| Work required |
Please copy out the entries below exactly, beginning with the line that contains "- Longitude: -180.0" and ending with the line that contains "- **Position 2**: Average", and include nothing outside that span.

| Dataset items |
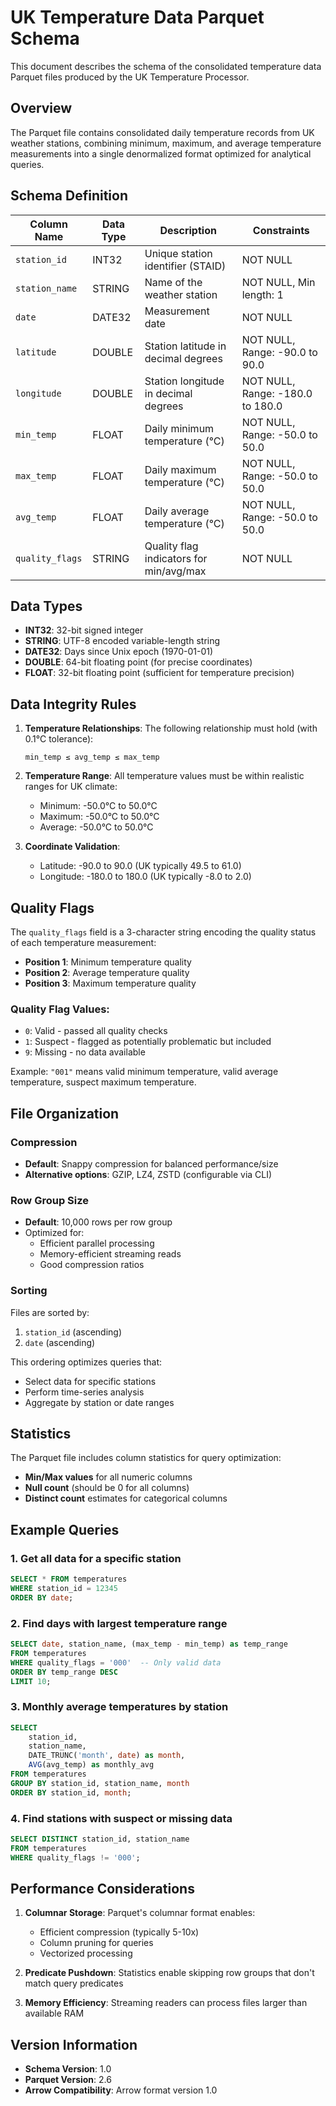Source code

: # UK Temperature Data Parquet Schema

This document describes the schema of the consolidated temperature data Parquet files produced by the UK Temperature Processor.

## Overview

The Parquet file contains consolidated daily temperature records from UK weather stations, combining minimum, maximum, and average temperature measurements into a single denormalized format optimized for analytical queries.

## Schema Definition

| Column Name | Data Type | Description | Constraints |
|------------|-----------|-------------|-------------|
| `station_id` | INT32 | Unique station identifier (STAID) | NOT NULL |
| `station_name` | STRING | Name of the weather station | NOT NULL, Min length: 1 |
| `date` | DATE32 | Measurement date | NOT NULL |
| `latitude` | DOUBLE | Station latitude in decimal degrees | NOT NULL, Range: -90.0 to 90.0 |
| `longitude` | DOUBLE | Station longitude in decimal degrees | NOT NULL, Range: -180.0 to 180.0 |
| `min_temp` | FLOAT | Daily minimum temperature (°C) | NOT NULL, Range: -50.0 to 50.0 |
| `max_temp` | FLOAT | Daily maximum temperature (°C) | NOT NULL, Range: -50.0 to 50.0 |
| `avg_temp` | FLOAT | Daily average temperature (°C) | NOT NULL, Range: -50.0 to 50.0 |
| `quality_flags` | STRING | Quality flag indicators for min/avg/max | NOT NULL |

## Data Types

- **INT32**: 32-bit signed integer
- **STRING**: UTF-8 encoded variable-length string
- **DATE32**: Days since Unix epoch (1970-01-01)
- **DOUBLE**: 64-bit floating point (for precise coordinates)
- **FLOAT**: 32-bit floating point (sufficient for temperature precision)

## Data Integrity Rules

1. **Temperature Relationships**: The following relationship must hold (with 0.1°C tolerance):
   ```
   min_temp ≤ avg_temp ≤ max_temp
   ```

2. **Temperature Range**: All temperature values must be within realistic ranges for UK climate:
   - Minimum: -50.0°C to 50.0°C
   - Maximum: -50.0°C to 50.0°C
   - Average: -50.0°C to 50.0°C

3. **Coordinate Validation**:
   - Latitude: -90.0 to 90.0 (UK typically 49.5 to 61.0)
   - Longitude: -180.0 to 180.0 (UK typically -8.0 to 2.0)

## Quality Flags

The `quality_flags` field is a 3-character string encoding the quality status of each temperature measurement:

- **Position 1**: Minimum temperature quality
- **Position 2**: Average temperature quality  
- **Position 3**: Maximum temperature quality

### Quality Flag Values:
- `0`: Valid - passed all quality checks
- `1`: Suspect - flagged as potentially problematic but included
- `9`: Missing - no data available

Example: `"001"` means valid minimum temperature, valid average temperature, suspect maximum temperature.

## File Organization

### Compression
- **Default**: Snappy compression for balanced performance/size
- **Alternative options**: GZIP, LZ4, ZSTD (configurable via CLI)

### Row Group Size
- **Default**: 10,000 rows per row group
- Optimized for:
  - Efficient parallel processing
  - Memory-efficient streaming reads
  - Good compression ratios

### Sorting
Files are sorted by:
1. `station_id` (ascending)
2. `date` (ascending)

This ordering optimizes queries that:
- Select data for specific stations
- Perform time-series analysis
- Aggregate by station or date ranges

## Statistics

The Parquet file includes column statistics for query optimization:
- **Min/Max values** for all numeric columns
- **Null count** (should be 0 for all columns)
- **Distinct count** estimates for categorical columns

## Example Queries

### 1. Get all data for a specific station
```sql
SELECT * FROM temperatures 
WHERE station_id = 12345
ORDER BY date;
```

### 2. Find days with largest temperature range
```sql
SELECT date, station_name, (max_temp - min_temp) as temp_range
FROM temperatures
WHERE quality_flags = '000'  -- Only valid data
ORDER BY temp_range DESC
LIMIT 10;
```

### 3. Monthly average temperatures by station
```sql
SELECT 
    station_id,
    station_name,
    DATE_TRUNC('month', date) as month,
    AVG(avg_temp) as monthly_avg
FROM temperatures
GROUP BY station_id, station_name, month
ORDER BY station_id, month;
```

### 4. Find stations with suspect or missing data
```sql
SELECT DISTINCT station_id, station_name
FROM temperatures
WHERE quality_flags != '000';
```

## Performance Considerations

1. **Columnar Storage**: Parquet's columnar format enables:
   - Efficient compression (typically 5-10x)
   - Column pruning for queries
   - Vectorized processing

2. **Predicate Pushdown**: Statistics enable skipping row groups that don't match query predicates

3. **Memory Efficiency**: Streaming readers can process files larger than available RAM

## Version Information

- **Schema Version**: 1.0
- **Parquet Version**: 2.6
- **Arrow Compatibility**: Arrow format version 1.0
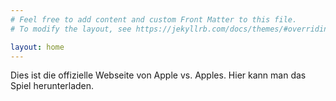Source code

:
 ```yaml
---
# Feel free to add content and custom Front Matter to this file.
# To modify the layout, see https://jekyllrb.com/docs/themes/#overriding-theme-defaults

layout: home
---
```


Dies ist die offizielle Webseite von Apple vs. Apples.
Hier kann man das Spiel herunterladen.
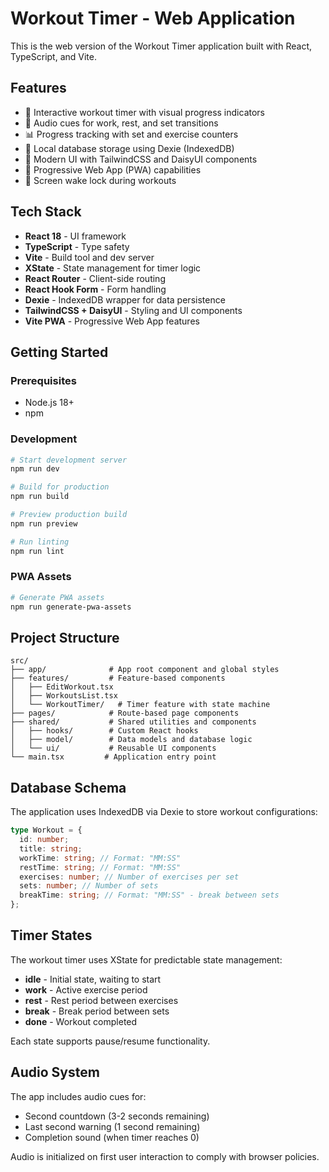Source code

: # Workout Timer - Web Application

This is the web version of the Workout Timer application built with React, TypeScript, and Vite.

## Features

- 🎯 Interactive workout timer with visual progress indicators
- 🎵 Audio cues for work, rest, and set transitions
- 📊 Progress tracking with set and exercise counters
- 💾 Local database storage using Dexie (IndexedDB)
- 🎨 Modern UI with TailwindCSS and DaisyUI components
- 📱 Progressive Web App (PWA) capabilities
- 🌙 Screen wake lock during workouts

## Tech Stack

- **React 18** - UI framework
- **TypeScript** - Type safety
- **Vite** - Build tool and dev server
- **XState** - State management for timer logic
- **React Router** - Client-side routing
- **React Hook Form** - Form handling
- **Dexie** - IndexedDB wrapper for data persistence
- **TailwindCSS + DaisyUI** - Styling and UI components
- **Vite PWA** - Progressive Web App features

## Getting Started

### Prerequisites

- Node.js 18+
- npm

### Development

```bash
# Start development server
npm run dev

# Build for production
npm run build

# Preview production build
npm run preview

# Run linting
npm run lint
```

### PWA Assets

```bash
# Generate PWA assets
npm run generate-pwa-assets
```

## Project Structure

```
src/
├── app/              # App root component and global styles
├── features/         # Feature-based components
│   ├── EditWorkout.tsx
│   ├── WorkoutsList.tsx
│   └── WorkoutTimer/   # Timer feature with state machine
├── pages/            # Route-based page components
├── shared/           # Shared utilities and components
│   ├── hooks/        # Custom React hooks
│   ├── model/        # Data models and database logic
│   └── ui/           # Reusable UI components
└── main.tsx         # Application entry point
```

## Database Schema

The application uses IndexedDB via Dexie to store workout configurations:

```typescript
type Workout = {
  id: number;
  title: string;
  workTime: string; // Format: "MM:SS"
  restTime: string; // Format: "MM:SS"
  exercises: number; // Number of exercises per set
  sets: number; // Number of sets
  breakTime: string; // Format: "MM:SS" - break between sets
};
```

## Timer States

The workout timer uses XState for predictable state management:

- **idle** - Initial state, waiting to start
- **work** - Active exercise period
- **rest** - Rest period between exercises
- **break** - Break period between sets
- **done** - Workout completed

Each state supports pause/resume functionality.

## Audio System

The app includes audio cues for:

- Second countdown (3-2 seconds remaining)
- Last second warning (1 second remaining)
- Completion sound (when timer reaches 0)

Audio is initialized on first user interaction to comply with browser policies.
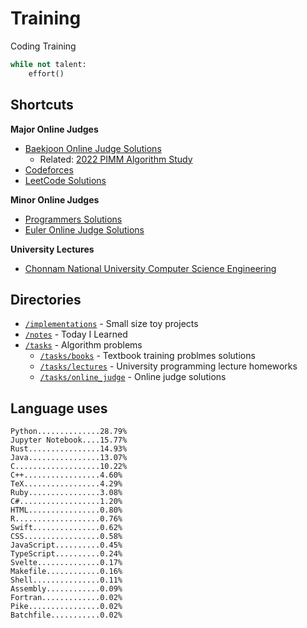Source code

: # Training
Coding Training

```python
while not talent:
    effort()
```

## Shortcuts
**Major Online Judges**
* [Baekjoon Online Judge Solutions](./tasks/online_judge/baekjoon/)
  * Related: [2022 PIMM Algorithm Study](https://github.com/rootachieve/Algorithm-study)
* [Codeforces](./tasks/online_judge/codeforces/)
* [LeetCode Solutions](./tasks/online_judge/leetcode/)

**Minor Online Judges**
* [Programmers Solutions](./tasks/online_judge/programmers)
* [Euler Online Judge Solutions](./tasks/online_judge/euleroj)

**University Lectures**
* [Chonnam National University Computer Science Engineering](./tasks/lectures/jnu/)

## Directories
* [`/implementations`](./implementations/) - Small size toy projects
* [`/notes`](./notes/) - Today I Learned
* [`/tasks`](./tasks/) - Algorithm problems
  * [`/tasks/books`](./tasks/books/) - Textbook training problmes solutions
  * [`/tasks/lectures`](./tasks/lectures/) - University programming lecture homeworks
  * [`/tasks/online_judge`](./tasks/online_judge/) - Online judge solutions

## Language uses
```
Python..............28.79%
Jupyter Notebook....15.77%
Rust................14.93%
Java................13.07%
C...................10.22%
C++.................4.60%
TeX.................4.29%
Ruby................3.08%
C#..................1.20%
HTML................0.80%
R...................0.76%
Swift...............0.62%
CSS.................0.58%
JavaScript..........0.45%
TypeScript..........0.24%
Svelte..............0.17%
Makefile............0.16%
Shell...............0.11%
Assembly............0.09%
Fortran.............0.02%
Pike................0.02%
Batchfile...........0.02%
```
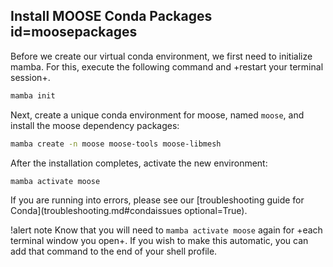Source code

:## Install MOOSE Conda Packages id=moosepackages

Before we create our virtual conda environment, we first need to initialize mamba.
For this, execute the following command and +restart your terminal session+.

```bash
mamba init
```

Next, create a unique conda environment for moose, named `moose`, and install the moose dependency
packages:

```bash
mamba create -n moose moose-tools moose-libmesh
```

After the installation completes, activate the new environment:

```bash
mamba activate moose
```

If you are running into errors, please see our [troubleshooting guide for Conda](troubleshooting.md#condaissues optional=True).

!alert note
Know that you will need to `mamba activate moose` again for +each terminal window you open+. If you wish to make this automatic, you can add that command to the end of your shell profile.
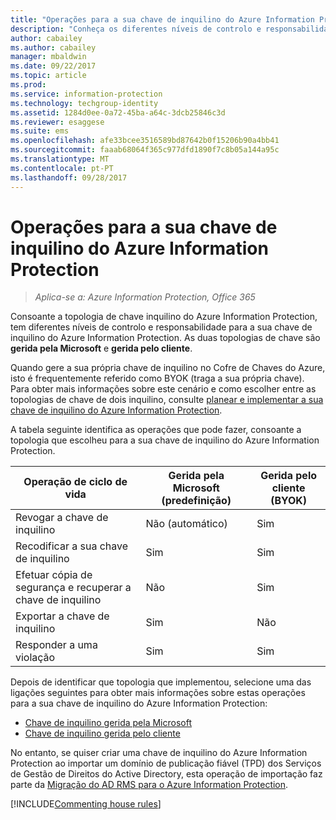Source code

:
 ```yaml
---
title: "Operações para a sua chave de inquilino do Azure Information Protection"
description: "Conheça os diferentes níveis de controlo e responsabilidade disponíveis para a sua chave de inquilino do Azure Information Protection."
author: cabailey
ms.author: cabailey
manager: mbaldwin
ms.date: 09/22/2017
ms.topic: article
ms.prod: 
ms.service: information-protection
ms.technology: techgroup-identity
ms.assetid: 1284d0ee-0a72-45ba-a64c-3dcb25846c3d
ms.reviewer: esaggese
ms.suite: ems
ms.openlocfilehash: afe33bcee3516589bd87642b0f15206b90a4bb41
ms.sourcegitcommit: faaab68064f365c977dfd1890f7c8b05a144a95c
ms.translationtype: MT
ms.contentlocale: pt-PT
ms.lasthandoff: 09/28/2017
---
```

# <a name="operations-for-your-azure-information-protection-tenant-key"></a>Operações para a sua chave de inquilino do Azure Information Protection

>*Aplica-se a: Azure Information Protection, Office 365*

Consoante a topologia de chave inquilino do Azure Information Protection, tem diferentes níveis de controlo e responsabilidade para a sua chave de inquilino do Azure Information Protection. As duas topologias de chave são **gerida pela Microsoft** e **gerida pelo cliente**.

Quando gere a sua própria chave de inquilino no Cofre de Chaves do Azure, isto é frequentemente referido como BYOK (traga a sua própria chave). Para obter mais informações sobre este cenário e como escolher entre as topologias de chave de dois inquilino, consulte [planear e implementar a sua chave de inquilino do Azure Information Protection](../plan-design/plan-implement-tenant-key.md).

A tabela seguinte identifica as operações que pode fazer, consoante a topologia que escolheu para a sua chave de inquilino do Azure Information Protection.

|Operação de ciclo de vida|Gerida pela Microsoft (predefinição)|Gerida pelo cliente (BYOK)|
|-----------------------|-------------------------------|---------------------------|
|Revogar a chave de inquilino|Não (automático)|Sim|
|Recodificar a sua chave de inquilino|Sim|Sim|
|Efetuar cópia de segurança e recuperar a chave de inquilino|Não|Sim|
|Exportar a chave de inquilino|Sim|Não|
|Responder a uma violação|Sim|Sim|

Depois de identificar que topologia que implementou, selecione uma das ligações seguintes para obter mais informações sobre estas operações para a sua chave de inquilino do Azure Information Protection:

- [Chave de inquilino gerida pela Microsoft](operations-microsoft-managed-tenant-key.md)
- [Chave de inquilino gerida pelo cliente](operations-customer-managed-tenant-key.md)

No entanto, se quiser criar uma chave de inquilino do Azure Information Protection ao importar um domínio de publicação fiável (TPD) dos Serviços de Gestão de Direitos do Active Directory, esta operação de importação faz parte da [Migração do AD RMS para o Azure Information Protection](../plan-design/migrate-from-ad-rms-to-azure-rms.md).  

[!INCLUDE[Commenting house rules](../includes/houserules.md)]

| Problem solution |
   - Longitude: -180.0 to 180.0 (UK typically -8.0 to 2.0)

## Quality Flags

The `quality_flags` field is a 3-character string encoding the quality status of each temperature measurement:

- **Position 1**: Minimum temperature quality
- **Position 2**: Average temperature quality  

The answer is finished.